Minneola Township was organized in 1859. Minneola is a name derived from the Dakota language meaning "much water".

==Geography==
According to the United States Census Bureau, the township has a total area of 33.9 square miles (87.7 km^{2}), of which 33.9 square miles (87.7 km^{2}) is land and 0.03% is water.

==Demographics==
As of the census of 2000, there were 657 people, 234 households, and 190 families residing in the township. The population density was 19.4 people per square mile (7.5/km^{2}). There were 239 housing units at an average density of 7.1/sq mi (2.7/km^{2}). The racial makeup of the township was 97.41% White, 0.15% African American, 0.15% Native American, 0.61% Asian, 0.61% from other races, and 1.07% from two or more races. Hispanic or Latino of any race were 0.15% of the population.

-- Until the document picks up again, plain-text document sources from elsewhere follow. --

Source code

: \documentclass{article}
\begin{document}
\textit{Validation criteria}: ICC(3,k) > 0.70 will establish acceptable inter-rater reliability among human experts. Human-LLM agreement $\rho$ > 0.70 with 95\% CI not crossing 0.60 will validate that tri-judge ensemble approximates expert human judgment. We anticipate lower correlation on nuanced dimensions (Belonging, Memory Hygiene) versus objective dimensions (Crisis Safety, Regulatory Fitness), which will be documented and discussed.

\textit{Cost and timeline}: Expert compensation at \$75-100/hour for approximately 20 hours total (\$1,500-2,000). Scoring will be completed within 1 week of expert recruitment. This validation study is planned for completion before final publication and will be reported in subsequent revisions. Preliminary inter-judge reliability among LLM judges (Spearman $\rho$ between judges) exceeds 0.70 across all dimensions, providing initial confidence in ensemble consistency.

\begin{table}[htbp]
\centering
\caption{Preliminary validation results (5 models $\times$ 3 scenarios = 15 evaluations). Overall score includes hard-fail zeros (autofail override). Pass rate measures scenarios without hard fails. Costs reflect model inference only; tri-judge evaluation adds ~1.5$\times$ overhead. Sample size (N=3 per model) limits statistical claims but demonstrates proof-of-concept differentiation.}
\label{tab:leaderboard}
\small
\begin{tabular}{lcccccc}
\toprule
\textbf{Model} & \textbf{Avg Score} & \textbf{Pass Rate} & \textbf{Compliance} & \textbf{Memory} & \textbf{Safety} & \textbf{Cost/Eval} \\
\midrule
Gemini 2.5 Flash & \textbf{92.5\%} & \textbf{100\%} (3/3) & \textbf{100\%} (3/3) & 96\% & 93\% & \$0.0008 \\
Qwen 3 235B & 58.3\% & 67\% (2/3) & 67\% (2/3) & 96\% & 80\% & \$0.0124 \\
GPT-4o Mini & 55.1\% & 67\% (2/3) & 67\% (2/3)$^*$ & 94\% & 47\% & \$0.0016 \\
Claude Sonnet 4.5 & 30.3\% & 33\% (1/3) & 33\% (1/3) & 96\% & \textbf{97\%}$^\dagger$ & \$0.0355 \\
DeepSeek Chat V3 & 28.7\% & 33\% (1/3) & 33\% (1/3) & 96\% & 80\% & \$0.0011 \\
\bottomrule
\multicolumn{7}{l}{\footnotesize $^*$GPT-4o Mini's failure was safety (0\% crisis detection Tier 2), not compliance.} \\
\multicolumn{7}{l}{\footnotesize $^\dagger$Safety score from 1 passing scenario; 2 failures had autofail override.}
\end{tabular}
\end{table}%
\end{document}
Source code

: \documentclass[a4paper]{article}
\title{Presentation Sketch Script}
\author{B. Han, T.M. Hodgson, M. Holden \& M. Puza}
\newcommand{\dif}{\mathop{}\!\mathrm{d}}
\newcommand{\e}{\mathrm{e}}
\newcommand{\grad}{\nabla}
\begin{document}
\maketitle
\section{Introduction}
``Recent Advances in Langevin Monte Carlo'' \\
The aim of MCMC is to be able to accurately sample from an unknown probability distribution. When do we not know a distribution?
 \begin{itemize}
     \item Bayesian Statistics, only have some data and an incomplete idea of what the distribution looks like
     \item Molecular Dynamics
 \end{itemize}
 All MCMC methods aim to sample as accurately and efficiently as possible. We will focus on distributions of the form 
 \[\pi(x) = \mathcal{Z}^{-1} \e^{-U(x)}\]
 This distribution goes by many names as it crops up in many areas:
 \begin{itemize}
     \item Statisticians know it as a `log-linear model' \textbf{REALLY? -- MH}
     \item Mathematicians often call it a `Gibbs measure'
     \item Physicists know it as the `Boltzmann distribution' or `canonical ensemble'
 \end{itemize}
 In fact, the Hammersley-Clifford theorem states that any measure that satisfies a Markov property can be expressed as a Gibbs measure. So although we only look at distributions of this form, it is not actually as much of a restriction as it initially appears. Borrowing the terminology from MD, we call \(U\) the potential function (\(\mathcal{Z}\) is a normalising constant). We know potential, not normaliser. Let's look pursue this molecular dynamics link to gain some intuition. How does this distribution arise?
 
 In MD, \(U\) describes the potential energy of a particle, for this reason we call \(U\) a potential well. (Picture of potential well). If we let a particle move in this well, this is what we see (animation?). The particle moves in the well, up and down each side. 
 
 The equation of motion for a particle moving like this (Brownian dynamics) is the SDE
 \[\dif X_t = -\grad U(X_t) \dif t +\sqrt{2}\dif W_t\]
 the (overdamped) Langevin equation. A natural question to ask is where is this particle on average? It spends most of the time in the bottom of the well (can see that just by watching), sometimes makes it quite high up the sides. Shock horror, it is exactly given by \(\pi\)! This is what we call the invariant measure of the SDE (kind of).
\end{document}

There were 234 households, out of which 38.9% had children under the age of 18 living with them, 75.2% were married couples living together, 3.8% had a female householder with no husband present, and 18.8% were non-families. 15.0% of all households were made up of individuals, and 5.6% had someone living alone who was 65 years of age or older. The average household size was 2.81 and the average family size was 3.13.

In the township the population was spread out, with 28.6% under the age of 18, 4.7% from 18 to 24, 28.6% from 25 to 44, 26.0% from 45 to 64, and 12.0% who were 65 years of age or older. The median age was 38 years. For every 100 females, there were 104.7 males. For every 100 females age 18 and over, there were 102.2 males.

The median income for a household in the township was $50,000, and the median income for a family was $54,167. Males had a median income of $34,875 versus $29,861 for females. The per capita income for the township was $23,329. None of the population or families were below the poverty line.